= Stored data entries =
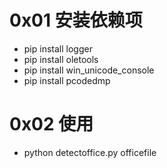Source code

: # 0x01 安装依赖项
* pip install logger
* pip install oletools
* pip install win_unicode_console
* pip install pcodedmp

# 0x02 使用
* python detectoffice.py officefile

= Directions =
A verbatim copy of the entries, stripped of pictures, should be produced.

= Answer for the task =
Source code

: # 0x01 安装依赖项
* pip install logger
* pip install oletools
* pip install win_unicode_console
* pip install pcodedmp

# 0x02 使用
* python detectoffice.py officefile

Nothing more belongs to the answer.